The Sum of All Fears

Home > Literature > The Sum of All Fears > Page 28
The Sum of All Fears Page 28

by Tom Clancy


  It was a bomb.

  At least a self-destruct device. A very powerful one, fifty kilos of high explosive....

  Ghosn backed off; a sudden urge to urinate gripped his loins. The engineer fumbled for a smoke and lit it on the third attempt. How had he missed ... what? What had he missed? Nothing. He’d been as careful as he always was. The Israelis hadn’t killed him yet. Their design engineers were clever, but so was he.

  Patience, he told himself. He commenced a new examination of the cylinder’s exterior. There was the wire, still attached, from the radar device, and three additional plug points, all of them empty.

  What do I know of this thing?

  Radar transceiver, heavy case, access hatch... explosive sphere wired with ...

  Ghosn leaned forward again to examine the object. At regular and symmetrical intervals on the sphere were detonators ... the wires from them were ...

  It isn’t possible. No, it cannot be that!

  Ghosn removed the detonators one by one, detaching the wires from each, and setting them down on a blanket, slowly and carefully, for detonators were the most twitchy things man made. The high explosive, on the other hand, was so safe to use that you could pinch off a piece and set it on fire to boil water. He used the knife to pry loose the surprisingly hard blocks.

  “There is an ancient legend of Pandora, a woman of mythology given a box. Though told not to open it, she foolishly did so, admitting strife and war and death into our world. Pandora despaired at her deeds until she found, remaining alone in the bottom of the nearly empty box, the spirit of hope. We have seen all too much of war and strife, but now we have finally made use of hope. It has been a long road, a bloody road, a road marked with despair, but it has always been an upward road, because hope is humanity’s collective vision of what can, should, and must be, and hope has led us to this point.

  “That ancient legend may have its origin in paganism, but its truth is manifest today. On this day we put war and strife and unnecessary death back into the box. We close the box on conflict, leaving in our possession hope, Pandora’s last and most important gift to all humanity. This day is the fulfillment of the dream of all mankind.

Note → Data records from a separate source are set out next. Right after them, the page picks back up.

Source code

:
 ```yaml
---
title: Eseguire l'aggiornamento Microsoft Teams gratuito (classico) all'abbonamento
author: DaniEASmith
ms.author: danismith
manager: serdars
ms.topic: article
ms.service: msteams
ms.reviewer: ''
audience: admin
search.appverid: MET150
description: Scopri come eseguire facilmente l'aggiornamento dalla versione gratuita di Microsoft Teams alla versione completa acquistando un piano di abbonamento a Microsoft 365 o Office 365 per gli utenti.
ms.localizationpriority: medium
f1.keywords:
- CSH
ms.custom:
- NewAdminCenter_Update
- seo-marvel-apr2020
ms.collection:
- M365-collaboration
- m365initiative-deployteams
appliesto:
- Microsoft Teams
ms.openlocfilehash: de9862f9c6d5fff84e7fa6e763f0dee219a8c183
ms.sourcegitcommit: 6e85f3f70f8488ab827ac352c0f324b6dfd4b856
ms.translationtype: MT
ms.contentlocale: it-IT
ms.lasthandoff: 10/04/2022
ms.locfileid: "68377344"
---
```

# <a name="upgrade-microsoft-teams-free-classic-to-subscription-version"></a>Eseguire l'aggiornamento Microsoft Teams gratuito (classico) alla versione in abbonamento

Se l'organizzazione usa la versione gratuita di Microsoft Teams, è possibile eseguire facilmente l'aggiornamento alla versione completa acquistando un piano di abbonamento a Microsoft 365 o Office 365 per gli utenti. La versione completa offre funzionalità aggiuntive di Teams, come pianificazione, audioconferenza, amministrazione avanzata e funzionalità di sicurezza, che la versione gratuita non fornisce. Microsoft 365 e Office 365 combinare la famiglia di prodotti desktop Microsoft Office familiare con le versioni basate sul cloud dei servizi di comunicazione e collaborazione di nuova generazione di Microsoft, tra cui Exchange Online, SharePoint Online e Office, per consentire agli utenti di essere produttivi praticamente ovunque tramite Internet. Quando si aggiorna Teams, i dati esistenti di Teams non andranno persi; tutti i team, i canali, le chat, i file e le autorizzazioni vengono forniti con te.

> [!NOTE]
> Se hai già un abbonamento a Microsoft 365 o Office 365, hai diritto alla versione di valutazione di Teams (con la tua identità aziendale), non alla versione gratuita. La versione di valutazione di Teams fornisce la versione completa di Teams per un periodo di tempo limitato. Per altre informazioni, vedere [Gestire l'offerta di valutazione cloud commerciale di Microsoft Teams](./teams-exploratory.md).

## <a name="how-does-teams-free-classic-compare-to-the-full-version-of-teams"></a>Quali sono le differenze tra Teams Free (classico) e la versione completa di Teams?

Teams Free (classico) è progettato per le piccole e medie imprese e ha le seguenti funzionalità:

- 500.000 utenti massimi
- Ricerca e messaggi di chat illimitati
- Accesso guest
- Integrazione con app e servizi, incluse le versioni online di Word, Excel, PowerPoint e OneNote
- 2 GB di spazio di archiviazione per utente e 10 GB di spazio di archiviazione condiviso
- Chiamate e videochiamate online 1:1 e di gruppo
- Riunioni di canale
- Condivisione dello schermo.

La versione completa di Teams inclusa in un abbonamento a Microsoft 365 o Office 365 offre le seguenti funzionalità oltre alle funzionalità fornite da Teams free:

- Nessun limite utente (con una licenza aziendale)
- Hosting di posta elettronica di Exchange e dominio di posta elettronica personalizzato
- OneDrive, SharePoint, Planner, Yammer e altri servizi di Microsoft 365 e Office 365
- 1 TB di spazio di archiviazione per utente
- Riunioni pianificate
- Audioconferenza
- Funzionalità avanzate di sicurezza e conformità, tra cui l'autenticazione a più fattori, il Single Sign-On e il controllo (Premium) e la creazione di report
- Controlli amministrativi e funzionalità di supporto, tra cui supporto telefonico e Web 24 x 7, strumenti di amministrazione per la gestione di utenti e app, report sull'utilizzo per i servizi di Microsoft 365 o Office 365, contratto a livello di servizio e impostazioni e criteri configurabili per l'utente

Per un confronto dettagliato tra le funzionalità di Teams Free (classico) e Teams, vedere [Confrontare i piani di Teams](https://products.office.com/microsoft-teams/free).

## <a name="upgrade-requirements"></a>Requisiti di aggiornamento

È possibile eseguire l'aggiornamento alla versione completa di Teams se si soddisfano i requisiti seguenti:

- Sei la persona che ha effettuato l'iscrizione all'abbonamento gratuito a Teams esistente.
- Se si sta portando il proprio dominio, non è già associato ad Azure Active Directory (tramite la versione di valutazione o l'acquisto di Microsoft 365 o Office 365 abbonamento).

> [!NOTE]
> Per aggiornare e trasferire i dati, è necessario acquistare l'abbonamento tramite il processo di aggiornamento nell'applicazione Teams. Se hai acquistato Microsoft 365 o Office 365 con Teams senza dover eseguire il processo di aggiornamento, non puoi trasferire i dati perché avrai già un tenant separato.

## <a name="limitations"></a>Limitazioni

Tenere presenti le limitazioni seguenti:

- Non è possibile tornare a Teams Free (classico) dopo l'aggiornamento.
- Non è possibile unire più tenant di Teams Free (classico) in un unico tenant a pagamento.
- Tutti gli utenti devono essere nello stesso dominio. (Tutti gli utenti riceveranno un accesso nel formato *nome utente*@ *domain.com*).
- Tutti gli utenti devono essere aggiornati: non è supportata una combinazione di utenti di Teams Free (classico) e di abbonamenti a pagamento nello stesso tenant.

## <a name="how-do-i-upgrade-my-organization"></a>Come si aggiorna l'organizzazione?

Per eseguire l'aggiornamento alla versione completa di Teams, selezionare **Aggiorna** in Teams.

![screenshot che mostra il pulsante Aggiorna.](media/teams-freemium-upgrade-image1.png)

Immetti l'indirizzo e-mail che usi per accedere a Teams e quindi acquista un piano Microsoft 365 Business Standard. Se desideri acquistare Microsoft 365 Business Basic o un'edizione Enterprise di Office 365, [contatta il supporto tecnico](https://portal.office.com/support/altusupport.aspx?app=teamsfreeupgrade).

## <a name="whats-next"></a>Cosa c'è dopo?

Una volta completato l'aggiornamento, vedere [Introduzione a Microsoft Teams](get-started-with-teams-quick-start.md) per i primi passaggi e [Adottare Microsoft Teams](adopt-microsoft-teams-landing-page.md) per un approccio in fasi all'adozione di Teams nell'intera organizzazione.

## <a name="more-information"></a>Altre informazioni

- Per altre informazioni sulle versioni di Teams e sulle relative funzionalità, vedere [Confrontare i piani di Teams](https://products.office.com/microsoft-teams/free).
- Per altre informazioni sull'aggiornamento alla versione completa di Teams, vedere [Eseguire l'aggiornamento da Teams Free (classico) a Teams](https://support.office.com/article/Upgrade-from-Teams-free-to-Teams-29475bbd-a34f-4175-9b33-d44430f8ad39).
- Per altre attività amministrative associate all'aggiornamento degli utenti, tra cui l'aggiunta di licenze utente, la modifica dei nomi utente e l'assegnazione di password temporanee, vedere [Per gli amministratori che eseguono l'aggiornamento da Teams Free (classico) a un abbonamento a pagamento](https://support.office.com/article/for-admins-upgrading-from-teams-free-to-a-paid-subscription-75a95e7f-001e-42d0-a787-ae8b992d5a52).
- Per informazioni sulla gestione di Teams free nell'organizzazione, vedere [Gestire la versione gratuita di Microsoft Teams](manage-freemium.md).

  “On this day, we have accepted from the hands of God the gift of peace.

  “Thank you.” The President smiled warmly at the cameras and made his way to his chair amid the more-than-polite applause of his peers. It was time to sign the treaty. The moment was here, and after being the last speaker, Fowler would be the first to sign. The moment came quickly, and J. Robert Fowler became a man of history.

  He was not going slowly now. He pulled the blocks away, knowing as he did so that he was being reckless and wasteful, but now he knew—thought he knew—what he had in his hands.

  And there it was, a ball of metal, a shining nickel-plated sphere, not corroded or damaged by its years in the Druse’s garden, protected by the plastic seal of the Israeli engineers. It was not a large object, not much larger than a ball that a child might play with. Ghosn knew what he would do next. He reached his hand all the way into the sundered mass of explosives, extending his fingers to the gleaming nickel surface.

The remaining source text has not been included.